The problem isn't this legislation but the fact that the congress between 2001-2006 failed to do its duty by conducting the oversight.
While many are critical of blue dog democrats they play a vital role in constitutional checks and balance. A Democratic President can't take his/her support in the congress for granted.
As a matter of principle I don't believe that Telecoms should be held liable if they believed that what they were doing was legal and in the national interest. Obviously the standards can not be absolute a national emergency requires a different burden of proof for legality then a routine inquiry.
Matthew, it grants immunity if the telecoms just show that the attorney general (or someone else in the administration) certified that the president said the surveillance was okay.
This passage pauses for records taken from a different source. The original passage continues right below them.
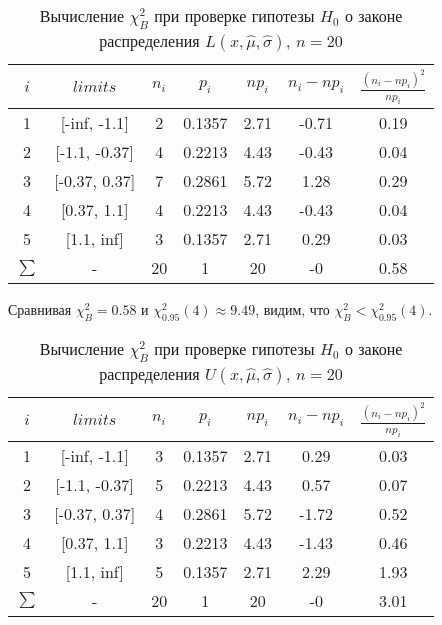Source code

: \documentclass{article}
\begin{document}
\begin{table}[H]
	\centering
	\begin{tabular}{| c | c | c | c | c | c | c |}
		\hline
		$i$ & $limits$         &   $n_i$ &    $p_i$ &   $np_i$ &   $n_i - np_i$ &   $\frac{(n_i-np_i)^2}{np_i}$ \\
		\hline
   1 & [-inf, -1.1] &     2 & 0.1357 &   2.71 &        -0.71 &                        0.19 \\
   2 & [-1.1, -0.37]  &     4 & 0.2213 &   4.43 &        -0.43 &                        0.04 \\
   3 & [-0.37, 0.37]  &     7 & 0.2861 &   5.72 &         1.28 &                        0.29 \\
   4 & [0.37, 1.1]    &     4 & 0.2213 &   4.43 &        -0.43 &                        0.04 \\
   5 & [1.1, inf]   &     3 & 0.1357 &   2.71 &         0.29 &                        0.03 \\
   $\sum$ & -              &    20 & 1      &  20    &        -0    &                        0.58 \\
\hline

	\end{tabular}
	\caption{ Вычисление $\chi^{2}_{B}$ при проверке гипотезы $H_{0}$ о законе распределения $L(x,\hat{\mu}, \hat{\sigma})$, $n=20$}
	\label{tab:laplace_chi_2}
\end{table}

\noindent Сравнивая $\chi^{2}_{B} = 0.58$ и $\chi^{2}_{0.95}(4) \approx 9.49$, видим, что $\chi^{2}_{B} < \chi^{2}_{0.95}(4)$.
\\

\begin{table}[H]
	\centering
	\begin{tabular}{| c | c | c | c | c | c | c |}
		\hline
		$i$ & $limits$         &   $n_i$ &    $p_i$ &   $np_i$ &   $n_i - np_i$ &   $\frac{(n_i-np_i)^2}{np_i}$ \\
		\hline
   1 & [-inf, -1.1] &     3 & 0.1357 &   2.71 &         0.29 &                        0.03 \\
   2 & [-1.1, -0.37]  &     5 & 0.2213 &   4.43 &         0.57 &                        0.07 \\
   3 & [-0.37, 0.37]  &     4 & 0.2861 &   5.72 &        -1.72 &                        0.52 \\
   4 & [0.37, 1.1]    &     3 & 0.2213 &   4.43 &        -1.43 &                        0.46 \\
   5 & [1.1, inf]   &     5 & 0.1357 &   2.71 &         2.29 &                        1.93 \\
    $\sum$ & -              &    20 & 1      &  20    &        -0    &                        3.01 \\
\hline
	\end{tabular}
	\caption{ Вычисление $\chi^{2}_{B}$ при проверке гипотезы $H_{0}$ о законе распределения $U(x,\hat{\mu}, \hat{\sigma})$, $n=20$}
	\label{tab:uniform_chi_2}
\end{table}
\end{document}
Some of us aren't so keen on the idea that anything the president says is legal must be legal.
And what extra restrictions are you talking about? This talking point about how the legislation makes FISA the "exclusive" method for surveillance (aside from ordinary warrants) is bogus, since FISA already said it was the exclusive method. Passing a redundant law that Bush can continue to ignore isn't exactly a victory.
To watch a real patriot in action, heres Kucinich again saying all the right things and actually upholding his responsibility as a United States congressman.http://www.crooksandliars.com/2008/06/20/house-passes-new-steny-hoyerfisa-bill/
Obviously, I share the opinions of the last few posters.
I would add here that someone (a Congress member?) stated that the new FISA would also say that the 2001 AUMF could not be used a basis for justifying domestic surveillance outside the auspices of FISA. You may recall that Gonzales, in his famous "footnote" in his White Paper, had claimed such an authority, despite the fact that Congress had (as Daschle subsequently wrote) explicitly rejected the idea when the AUMF was considered.
But of course the President made his claim to extraordinary powers not so much by stretching the AUMF but on the broader "unitary executive" theory as propounded by John Yoo. Nothing in this new law will prevent such continued assertions, as we are bound to see when Bush issues a "signing statement" on this law.
Obama moves from strength to strength. This past week, he dumps campaign finance reform and caves on FISA, and his supporters don't pick up the ball and go home. It has the Republicans seething in frustration.
Charles: it has some of his supporters seething in frustration, too. But as you imply, most of us are looking at the larger picture.
I'm not real happy with it, juris, but I'm a cynical old goat who has plenty of dents in the doors when it comes to politics. The key here is that the Obamaniacs didn't throw a tantrum in the supermarket.
I think it speaks volumes. Meanwhile, McCain continues to melt. With each passing week, this is looking more and more like a 1980-style blowout, or better.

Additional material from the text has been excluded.